Olvidé el frasco en un cajón, debajo de una cama sofá que tienen en la sala de estar. Allí los había puesto al llegar, al abrigo de los juegos que sus niños, que entonces eran dos. Me di cuenta en Buenos Aires cuando los eché de menos unos días después de llegar. Le advertí a Alfredo que allí seguirían para que dieran cuenta de ellos, pero al ver la fecha de vencimiento decidió que había tiempo para comerlos juntos en otro viaje.
A fines de noviembre regresé a Londres sólo por unas horas para ver a Pelle Tornberg. Perdí casi todo el tiempo en volver por un paraguas prestado que dejé en el guardarropa de la National Gallery, donde me refugié del aguacero de las once. También perdí mi teléfono: lo recuperé en la catedral de Westminster cuando volvía a la estación Victoria a tomar el tren a Gatwick. Me esperaba custodiado por un guardia que en ese momento almorzaba un estupendo sandwich a dos manos en su oficina debajo de la torre. Me señaló con el dedo meñique el cajón de su escritorio donde guardaba objetos perdidos, casi todos anteojos que claman por sus dueños como mascotas desamparadas.
Volvía con los pimientos en mi mochila. Pero en Gatwick resolvieron que era una peligrosa bomba de tiempo. En lugar de fusilarme, me mostraron un gran cesto donde podía dejar el bote para que algún artificiero de la policía secreta británica arriesgara su vida entre pomos de crema antiage y desodorantes en aerosol. No pensaba desprenderme de los pimientos ni en broma, así que volví sobre mis pasos para despacharlos como equipaje en el mostrador de Easy Jet. Improvisé el embalaje con unos pedazos de cartón de una caja vieja y el pegote para identificar las maletas. Una azafata mofletuda y anaranjada me entregó el resguardo entre solemne y divertida y dejó mi bote en la cinta transportadora. Llegué al avión cuando cerraban la puerta y me senté como pude entre dos gordas que comían galletitas sin parar. En Madrid me reencontré con mis pimientos, que ni explotaron ni se convirtieron en Allien: aparecieron entre unas maletas en las que cabía Bin Laden en carne mortal.
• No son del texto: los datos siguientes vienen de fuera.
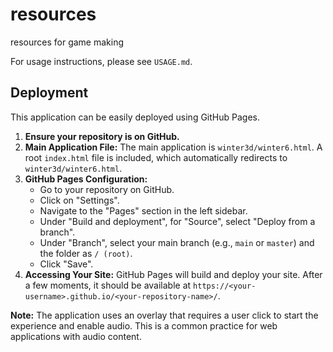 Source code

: # resources
resources for game making 

For usage instructions, please see `USAGE.md`.
## Deployment

This application can be easily deployed using GitHub Pages.

1.  **Ensure your repository is on GitHub.**
2.  **Main Application File:** The main application is `winter3d/winter6.html`. A root `index.html` file is included, which automatically redirects to `winter3d/winter6.html`.
3.  **GitHub Pages Configuration:**
    *   Go to your repository on GitHub.
    *   Click on "Settings".
    *   Navigate to the "Pages" section in the left sidebar.
    *   Under "Build and deployment", for "Source", select "Deploy from a branch".
    *   Under "Branch", select your main branch (e.g., `main` or `master`) and the folder as `/ (root)`.
    *   Click "Save".
4.  **Accessing Your Site:** GitHub Pages will build and deploy your site. After a few moments, it should be available at `https://<your-username>.github.io/<your-repository-name>/`.

**Note:** The application uses an overlay that requires a user click to start the experience and enable audio. This is a common practice for web applications with audio content.
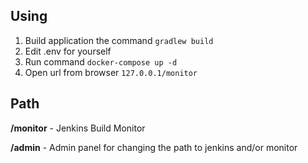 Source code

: ## Using

1. Build application the command `gradlew build`
2. Edit .env for yourself
3. Run command `docker-compose up -d`
4. Open url from browser `127.0.0.1/monitor`

## Path

**/monitor** - Jenkins Build Monitor

**/admin** - Admin panel for changing the path to jenkins and/or monitor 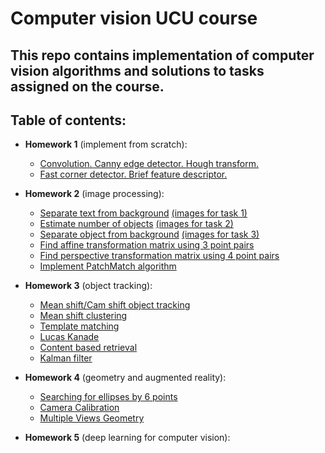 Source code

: # Computer vision UCU course

## This repo contains implementation of computer vision algorithms and solutions to tasks assigned on the course.

## Table of contents:

- **Homework 1** (implement from scratch):
    - [Convolution. Canny edge detector. Hough transform.](./homework1/HoughSpace.ipynb)
    - [Fast corner detector. Brief feature descriptor.](./homework1/Fast&Brief.ipynb)
    
- **Homework 2** (image processing):
    - [Separate text from background](./homework2/separate_text_from_background.ipynb) [(images for task 1)](./homework2/tnotes/)
    - [Estimate number of objects](./homework2/estimate_number_of_objects.ipynb) [(images for task 2)](./homework2/count/)
    - [Separate object from background](./homework2/separate_object_from_background.ipynb) [(images for task 3)](./homework2/object/)
    - [Find affine transformation matrix using 3 point pairs](./homework2/affine_transform.ipynb)
    - [Find perspective transformation matrix using 4 point pairs](./homework2/perspective_transform.ipynb)
    - [Implement PatchMatch algorithm](./homework2/patch-match.ipynb)

- **Homework 3** (object tracking):
    - [Mean shift/Cam shift object tracking](./homework3/mean_shift/mean-shift-tracking.ipynb)
    - [Mean shift clustering](./homework3/mean_shift/mean-shift-clustering.ipynb)
    - [Template matching](./homework3/lucas_kanade/template_matching.ipynb)
    - [Lucas Kanade](./homework3/lucas_kanade/lucas-kanade-tracking.ipynb)
    - [Content based retrieval](./homework3/image_retrieval/content-based-image-retrieval.ipynb)
    - [Kalman filter](./homework3/kalman_filter/)

- **Homework 4** (geometry and augmented reality):
    - [Searching for ellipses by 6 points](./homework4/find_ellipses_colab.ipynb)
    - [Camera Calibration](./homework4/camera_calibration.ipynb)
    - [Multiple Views Geometry](./homework4/multiple_view_geometry.ipynb)
    
- **Homework 5** (deep learning for computer vision):
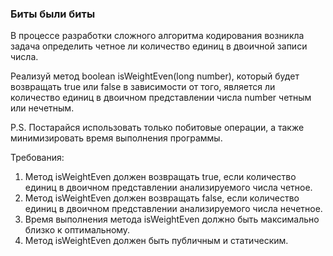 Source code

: 
### Биты были биты

В процессе разработки сложного алгоритма кодирования возникла задача определить четное ли количество
единиц в двоичной записи числа.

Реализуй метод boolean isWeightEven(long number), который будет возвращать true или false в зависимости от того,
является ли количество единиц в двоичном представлении числа number четным или нечетным.

P.S. Постарайся использовать только побитовые операции, а также минимизировать время выполнения программы.


Требования:
1.	Метод isWeightEven должен возвращать true, если количество единиц в двоичном представлении анализируемого числа четное.
2.	Метод isWeightEven должен возвращать false, если количество единиц в двоичном представлении анализируемого числа нечетное.
3.	Время выполнения метода isWeightEven должно быть максимально близко к оптимальному.
4.	Метод isWeightEven должен быть публичным и статическим.


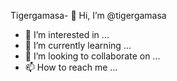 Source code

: Tigergamasa- 👋 Hi, I’m @tigergamasa
- 👀 I’m interested in ...
- 🌱 I’m currently learning ...
- 💞️ I’m looking to collaborate on ...
- 📫 How to reach me ...

<!---
tigergamasa/tigergamasa is a ✨ special ✨ repository because its `README.md` (this file) appears on your GitHub profile.
You can click the Preview link to take a look at your changes.
--->
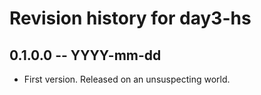 # Revision history for day3-hs

## 0.1.0.0 -- YYYY-mm-dd

* First version. Released on an unsuspecting world.
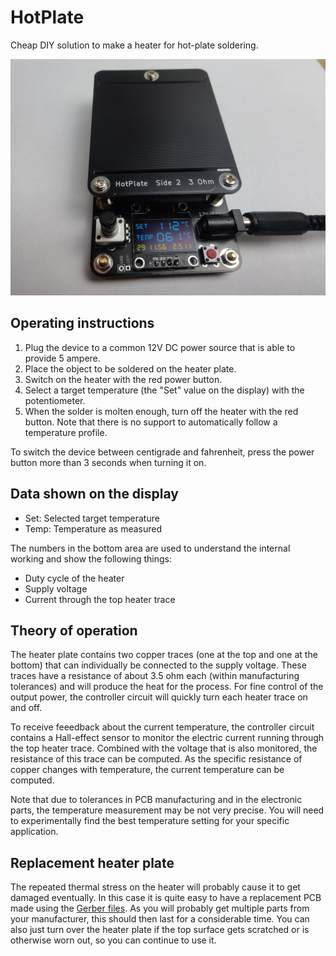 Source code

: # HotPlate

Cheap DIY solution to make a heater for hot-plate soldering.

![](docs/device.jpg)

## Operating instructions

1. Plug the device to a common 12V DC power source that is able to provide 5 ampere.
2. Place the object to be soldered on the heater plate.
3. Switch on the heater with the red power button.
4. Select a target temperature (the "Set" value on the display) with the potentiometer.
5. When the solder is molten enough, turn off the heater with the red button. Note that
there is no support to automatically follow a temperature profile.

To switch the device between centigrade and fahrenheit, press the power button more than 
3 seconds when turning it on.

## Data shown on the display

* Set: Selected target temperature
* Temp: Temperature as measured

The numbers in the bottom area are used to understand the internal working and show the 
following things: 
* Duty cycle of the heater
* Supply voltage 
* Current through the top heater trace

## Theory of operation

The heater plate contains two copper traces (one at the top and one at the bottom) that can individually
be connected to the supply voltage. These traces have a resistance of about 3.5 ohm each (within
manufacturing tolerances) and will produce the heat for the process. For fine control of the output power,
the controller circuit will quickly turn each heater trace on and off.

To receive feeedback about the current temperature, the controller circuit contains a Hall-effect sensor
to monitor the electric current running through the top heater trace. Combined with the 
voltage that is also monitored, the resistance of this trace can be computed. As the specific resistance of
copper changes with temperature, the current temperature can be computed. 

Note that due to tolerances in PCB manufacturing and in the electronic parts, the temperature measurement
may be not very precise. You will need to experimentally find the best temperature setting for your specific application.


## Replacement heater plate

The repeated thermal stress on the heater will probably cause it to get damaged eventually. In this case
it is quite easy to have a replacement PCB made using the [Gerber files](heater/gerber/heater_rev1.zip).
As you will probably get multiple parts from your manufacturer, this should then last for a considerable 
time. 
You can also just turn over the heater plate if the top surface gets scratched or is otherwise worn out,
so you can continue to use it.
Todavía faltaba la prueba de fuego: el aeropuerto de Ezeiza, en Buenos Aires. Unos perritos bastante ridículos de la temible Senasa -la Stasi de la bromatología local- correteaban entre las maletas a contracorriente de la cinta giratoria. Descubrieron butifarras y ensaimadas que los agentes secuestraron implacables ante el llanto de sus dueños. Después vino el escáner de la aduana, buscador de tecnología de punta mal habida. Un fisgón de pantalla encontró el frasco escondido entre mi ropa arrugada y me ordenó que abriera la valija. Fue directo al bote con su mano enguantada de paramédico y me lo mostró con aire pícaro y hambre de pimientos. Le conté la historia y me perdonó la vida. Un buen día nos los comimos en mi casa de Buenos Aires rellenos de carnecita y bechamel.